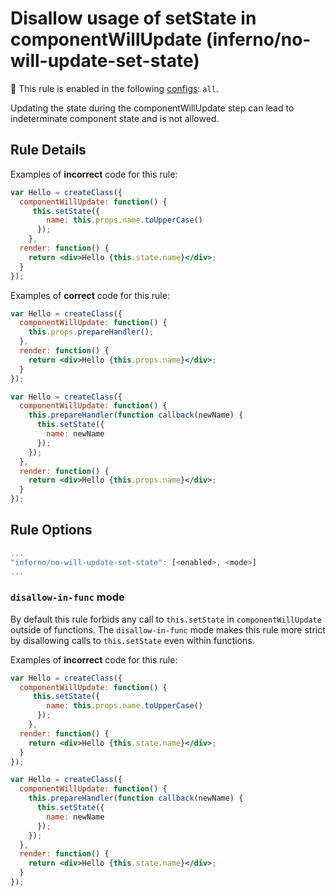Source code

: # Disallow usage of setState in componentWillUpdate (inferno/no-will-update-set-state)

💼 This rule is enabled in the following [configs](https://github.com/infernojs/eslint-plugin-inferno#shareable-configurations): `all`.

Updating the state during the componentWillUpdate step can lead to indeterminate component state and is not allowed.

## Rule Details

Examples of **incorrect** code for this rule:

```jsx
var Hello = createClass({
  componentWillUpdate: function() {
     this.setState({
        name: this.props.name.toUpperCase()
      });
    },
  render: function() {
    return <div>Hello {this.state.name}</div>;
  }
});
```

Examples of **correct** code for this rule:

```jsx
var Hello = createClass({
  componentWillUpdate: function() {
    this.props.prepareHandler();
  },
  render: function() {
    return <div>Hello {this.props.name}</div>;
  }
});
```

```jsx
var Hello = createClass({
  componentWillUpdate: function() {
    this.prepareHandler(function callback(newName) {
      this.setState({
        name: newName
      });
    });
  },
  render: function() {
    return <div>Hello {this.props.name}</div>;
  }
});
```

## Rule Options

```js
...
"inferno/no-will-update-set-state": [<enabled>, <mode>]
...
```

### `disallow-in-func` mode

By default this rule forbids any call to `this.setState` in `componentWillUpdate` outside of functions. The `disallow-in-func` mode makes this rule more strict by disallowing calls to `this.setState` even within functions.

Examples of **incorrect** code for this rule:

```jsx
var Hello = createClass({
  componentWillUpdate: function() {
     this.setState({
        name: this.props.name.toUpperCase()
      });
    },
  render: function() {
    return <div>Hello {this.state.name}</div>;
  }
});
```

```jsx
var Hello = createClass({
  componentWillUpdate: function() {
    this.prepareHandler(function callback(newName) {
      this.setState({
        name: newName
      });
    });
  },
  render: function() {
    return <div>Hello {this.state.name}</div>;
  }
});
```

::::::::::

** What to work on **
Retype every entry above exactly and, please, skip the pictures.

** Solved exercise **
Source code

: # Disallow usage of setState in componentWillUpdate (inferno/no-will-update-set-state)

💼 This rule is enabled in the following [configs](https://github.com/infernojs/eslint-plugin-inferno#shareable-configurations): `all`.

Updating the state during the componentWillUpdate step can lead to indeterminate component state and is not allowed.

## Rule Details

Examples of **incorrect** code for this rule:

```jsx
var Hello = createClass({
  componentWillUpdate: function() {
     this.setState({
        name: this.props.name.toUpperCase()
      });
    },
  render: function() {
    return <div>Hello {this.state.name}</div>;
  }
});
```

Examples of **correct** code for this rule:

```jsx
var Hello = createClass({
  componentWillUpdate: function() {
    this.props.prepareHandler();
  },
  render: function() {
    return <div>Hello {this.props.name}</div>;
  }
});
```

```jsx
var Hello = createClass({
  componentWillUpdate: function() {
    this.prepareHandler(function callback(newName) {
      this.setState({
        name: newName
      });
    });
  },
  render: function() {
    return <div>Hello {this.props.name}</div>;
  }
});
```

## Rule Options

```js
...
"inferno/no-will-update-set-state": [<enabled>, <mode>]
...
```

### `disallow-in-func` mode

By default this rule forbids any call to `this.setState` in `componentWillUpdate` outside of functions. The `disallow-in-func` mode makes this rule more strict by disallowing calls to `this.setState` even within functions.

Examples of **incorrect** code for this rule:

```jsx
var Hello = createClass({
  componentWillUpdate: function() {
     this.setState({
        name: this.props.name.toUpperCase()
      });
    },
  render: function() {
    return <div>Hello {this.state.name}</div>;
  }
});
```

```jsx
var Hello = createClass({
  componentWillUpdate: function() {
    this.prepareHandler(function callback(newName) {
      this.setState({
        name: newName
      });
    });
  },
  render: function() {
    return <div>Hello {this.state.name}</div>;
  }
});
```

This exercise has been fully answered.